In a bolt factory, machines A, B and C manufacture 60%, 25%and 15% respectively. Of the total of their output 1%, 2%, 1% is defective bolts. A bolt is drawn at random from the total production and found to be defective. From which machine, the defective bolt is most expected to have been manufactured   

Let $E_1,E_2,E_3$ be the events of drawing a bolt produced by machine A, B and C respectively. Let D the event of drawing a defective bolt.
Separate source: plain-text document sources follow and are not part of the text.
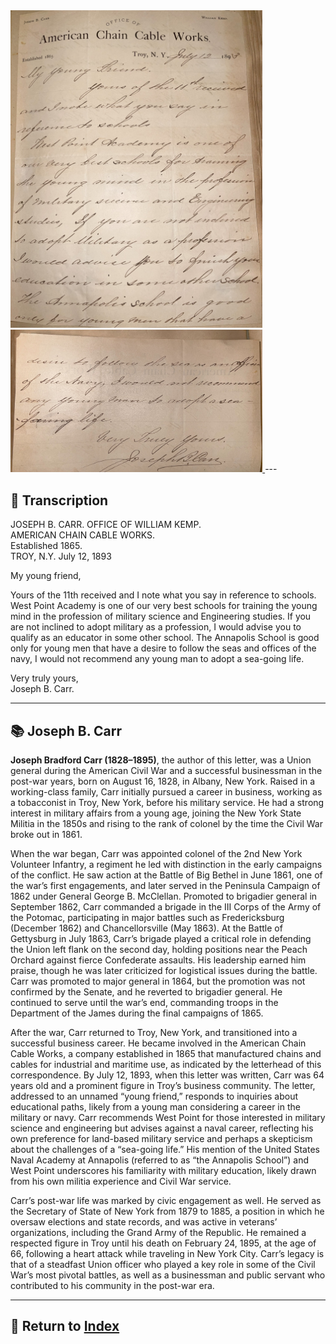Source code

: <a href="../assets/Carr_Letter_1.jpg" target="_blank">
  <img src="../assets/Carr_Letter_1.jpg" alt="Carr Letter" style="max-width: 80%; height: auto;"/>
</a>
<a href="../assets/Carr_Letter_2.jpg" target="_blank">
  <img src="../assets/Carr_Letter_2.jpg" alt="Carr Letter" style="max-width: 80%; height: auto;"/>
</a>
---

## 📜 Transcription

JOSEPH B. CARR.                    OFFICE OF                    WILLIAM KEMP.  
AMERICAN CHAIN CABLE WORKS.  
Established 1865.  
TROY, N.Y. July 12, 1893  

My young friend,  

Yours of the 11th received and I note what you say in reference to schools. West Point Academy is one of our very best schools for training the young mind in the profession of military science and Engineering studies. If you are not inclined to adopt military as a profession, I would advise you to qualify as an educator in some other school. The Annapolis School is good only for young men that have a desire to follow the seas and offices of the navy, I would not recommend any young man to adopt a sea-going life.  

Very truly yours,  
Joseph B. Carr.  

---

## 📚 Joseph B. Carr

**Joseph Bradford Carr (1828–1895)**, the author of this letter, was a Union general during the American Civil War and a successful businessman in the post-war years, born on August 16, 1828, in Albany, New York. Raised in a working-class family, Carr initially pursued a career in business, working as a tobacconist in Troy, New York, before his military service. He had a strong interest in military affairs from a young age, joining the New York State Militia in the 1850s and rising to the rank of colonel by the time the Civil War broke out in 1861.  

When the war began, Carr was appointed colonel of the 2nd New York Volunteer Infantry, a regiment he led with distinction in the early campaigns of the conflict. He saw action at the Battle of Big Bethel in June 1861, one of the war’s first engagements, and later served in the Peninsula Campaign of 1862 under General George B. McClellan. Promoted to brigadier general in September 1862, Carr commanded a brigade in the III Corps of the Army of the Potomac, participating in major battles such as Fredericksburg (December 1862) and Chancellorsville (May 1863). At the Battle of Gettysburg in July 1863, Carr’s brigade played a critical role in defending the Union left flank on the second day, holding positions near the Peach Orchard against fierce Confederate assaults. His leadership earned him praise, though he was later criticized for logistical issues during the battle. Carr was promoted to major general in 1864, but the promotion was not confirmed by the Senate, and he reverted to brigadier general. He continued to serve until the war’s end, commanding troops in the Department of the James during the final campaigns of 1865.  

After the war, Carr returned to Troy, New York, and transitioned into a successful business career. He became involved in the American Chain Cable Works, a company established in 1865 that manufactured chains and cables for industrial and maritime use, as indicated by the letterhead of this correspondence. By July 12, 1893, when this letter was written, Carr was 64 years old and a prominent figure in Troy’s business community. The letter, addressed to an unnamed “young friend,” responds to inquiries about educational paths, likely from a young man considering a career in the military or navy. Carr recommends West Point for those interested in military science and engineering but advises against a naval career, reflecting his own preference for land-based military service and perhaps a skepticism about the challenges of a “sea-going life.” His mention of the United States Naval Academy at Annapolis (referred to as “the Annapolis School”) and West Point underscores his familiarity with military education, likely drawn from his own militia experience and Civil War service.  

Carr’s post-war life was marked by civic engagement as well. He served as the Secretary of State of New York from 1879 to 1885, a position in which he oversaw elections and state records, and was active in veterans’ organizations, including the Grand Army of the Republic. He remained a respected figure in Troy until his death on February 24, 1895, at the age of 66, following a heart attack while traveling in New York City. Carr’s legacy is that of a steadfast Union officer who played a key role in some of the Civil War’s most pivotal battles, as well as a businessman and public servant who contributed to his community in the post-war era.  

---

## 🔗 Return to [Index](index.md)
We have $P\left(E_1\right)=\frac{60}{100},P\left(E_2\right)=\frac{25}{100},P\left(E_3\right)=\frac{15}{100}$

$P\left(D/E_1\right)=\frac{1}{100},P\left(D/E_2\right)=\frac{2}{100},P\left(D/E_3\right)=\frac{1}{100}$

 The events $E_1,E_2$ and $E_3$ are mutually exclusive and exhaustive.

P(defective bolt is produced by A)

$=P\left(E_1/D\right)=\frac{P\left(E_1\right)P\left(D/E_1\right)}{P\left(E_1\right)P\left(D/E_1\right)+P\left(E_2\right)P\left(D/E_2\right)+P\left(E_3\right)P\left(D/E_3\right)}$

                          $=\frac{\frac{60}{100}\times \frac{1}{100}}{\frac{60}{100}\times \frac{1}{100}+\frac{25}{100}\times \frac{2}{100}+\frac{15}{100}\times \frac{1}{100}}$

$=\frac{60}{125}=\frac{12}{25}$ [using baye’s theorem]

Similarly, P(defective bolt is produced by B)

$=P\left(E_2/D\right)=\frac{P\left(E_2\right)P\left(D/E_2\right)}{P\left(E_1\right)P\left(D/E_1\right)+P\left(E_2\right)P\left(D/E_2\right)+P\left(E_3\right)P\left(D/E_3\right)}$

$=\frac{\frac{25}{100}\times \frac{2}{100}}{\frac{60}{100}\times \frac{1}{100}+\frac{25}{100}\times \frac{2}{100}+\frac{15}{100}\times \frac{1}{100}}=\frac{50}{125}=\frac{10}{25}$

P(defective bolt is produced by C)

$=P\left(E_3/D\right)=\frac{P\left(E_3\right)P\left(D/E_3\right)}{P\left(E_1\right)P\left(D/E_1\right)+P\left(E_2\right)P\left(D/E_2\right)+P\left(E_3\right)P\left(D/E_3\right)}$

                        $=\frac{\frac{15}{100}\times \frac{1}{100}}{\frac{60}{100}\times \frac{1}{100}+\frac{25}{100}\times \frac{2}{100}+\frac{15}{100}\times \frac{1}{100}}=\frac{15}{125}=\frac{3}{25}$

From the above 3 probabilities it is clear that the machine A has the highest probability of producing a defective bolt.